WHAT YOU HAVE TO DO>
Quote the records exactly, starting at the first line and stopping after the line with "Spiele–Engine, welche Laufzeit- und"; skip the pictures.

RECORDS PROVIDED>
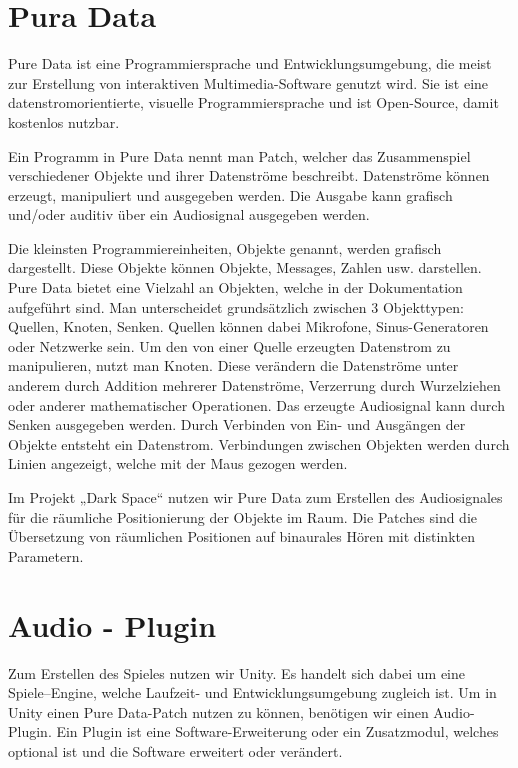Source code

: \documentclass[a4paper, 11pt]{scrartcl}
\begin{document}
\section{Pura Data}
\label{sec:Pure Data}

Pure Data ist eine Programmiersprache und Entwicklungsumgebung, die meist zur
Erstellung von interaktiven Multimedia-Software genutzt wird. Sie ist eine
datenstromorientierte, visuelle Programmiersprache und ist Open-Source, damit
kostenlos nutzbar.

Ein Programm in Pure Data nennt man Patch, welcher das Zusammenspiel
verschiedener Objekte und ihrer Datenströme beschreibt. Datenströme können
erzeugt, manipuliert und ausgegeben werden. Die Ausgabe kann grafisch und/oder
auditiv über ein Audiosignal ausgegeben werden.  

Die kleinsten Programmiereinheiten, Objekte genannt, werden grafisch
dargestellt. Diese Objekte können Objekte, Messages, Zahlen usw. darstellen.
Pure Data bietet eine Vielzahl an Objekten, welche in der Dokumentation
aufgeführt sind. Man unterscheidet grundsätzlich zwischen 3 Objekttypen:
Quellen, Knoten, Senken. Quellen können dabei Mikrofone, Sinus-Generatoren oder
Netzwerke sein. Um den von einer Quelle erzeugten Datenstrom zu manipulieren,
nutzt man Knoten. Diese verändern die Datenströme unter anderem durch Addition
mehrerer Datenströme, Verzerrung durch Wurzelziehen oder anderer mathematischer
Operationen. Das erzeugte Audiosignal kann durch Senken ausgegeben werden. Durch
Verbinden von Ein- und Ausgängen der Objekte entsteht ein Datenstrom.
Verbindungen zwischen Objekten werden durch Linien angezeigt, welche mit der
Maus gezogen werden. 

Im Projekt „Dark Space“ nutzen wir Pure Data zum Erstellen des Audiosignales für
die räumliche Positionierung der Objekte im Raum. Die Patches sind die
Übersetzung von räumlichen Positionen auf binaurales Hören mit distinkten
Parametern. 

\section{Audio - Plugin} \label{sec:Audio - Plugin}

Zum Erstellen des Spieles nutzen wir Unity. Es handelt sich dabei um eine
Spiele–Engine, welche Laufzeit- und Entwicklungsumgebung zugleich ist. Um in
Unity einen Pure Data-Patch nutzen zu können, benötigen wir einen Audio-Plugin.
Ein Plugin ist eine Software-Erweiterung oder ein Zusatzmodul, welches optional
ist und die Software erweitert oder verändert. 
\end{document}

TASK OUTPUT>
Source code

: \documentclass[a4paper, 11pt]{scrartcl}
\begin{document}
\section{Pura Data}
\label{sec:Pure Data}

Pure Data ist eine Programmiersprache und Entwicklungsumgebung, die meist zur
Erstellung von interaktiven Multimedia-Software genutzt wird. Sie ist eine
datenstromorientierte, visuelle Programmiersprache und ist Open-Source, damit
kostenlos nutzbar.

Ein Programm in Pure Data nennt man Patch, welcher das Zusammenspiel
verschiedener Objekte und ihrer Datenströme beschreibt. Datenströme können
erzeugt, manipuliert und ausgegeben werden. Die Ausgabe kann grafisch und/oder
auditiv über ein Audiosignal ausgegeben werden.  

Die kleinsten Programmiereinheiten, Objekte genannt, werden grafisch
dargestellt. Diese Objekte können Objekte, Messages, Zahlen usw. darstellen.
Pure Data bietet eine Vielzahl an Objekten, welche in der Dokumentation
aufgeführt sind. Man unterscheidet grundsätzlich zwischen 3 Objekttypen:
Quellen, Knoten, Senken. Quellen können dabei Mikrofone, Sinus-Generatoren oder
Netzwerke sein. Um den von einer Quelle erzeugten Datenstrom zu manipulieren,
nutzt man Knoten. Diese verändern die Datenströme unter anderem durch Addition
mehrerer Datenströme, Verzerrung durch Wurzelziehen oder anderer mathematischer
Operationen. Das erzeugte Audiosignal kann durch Senken ausgegeben werden. Durch
Verbinden von Ein- und Ausgängen der Objekte entsteht ein Datenstrom.
Verbindungen zwischen Objekten werden durch Linien angezeigt, welche mit der
Maus gezogen werden. 

Im Projekt „Dark Space“ nutzen wir Pure Data zum Erstellen des Audiosignales für
die räumliche Positionierung der Objekte im Raum. Die Patches sind die
Übersetzung von räumlichen Positionen auf binaurales Hören mit distinkten
Parametern. 

\section{Audio - Plugin} \label{sec:Audio - Plugin}

Zum Erstellen des Spieles nutzen wir Unity. Es handelt sich dabei um eine
Spiele–Engine, welche Laufzeit- und Entwicklungsumgebung zugleich ist. Um in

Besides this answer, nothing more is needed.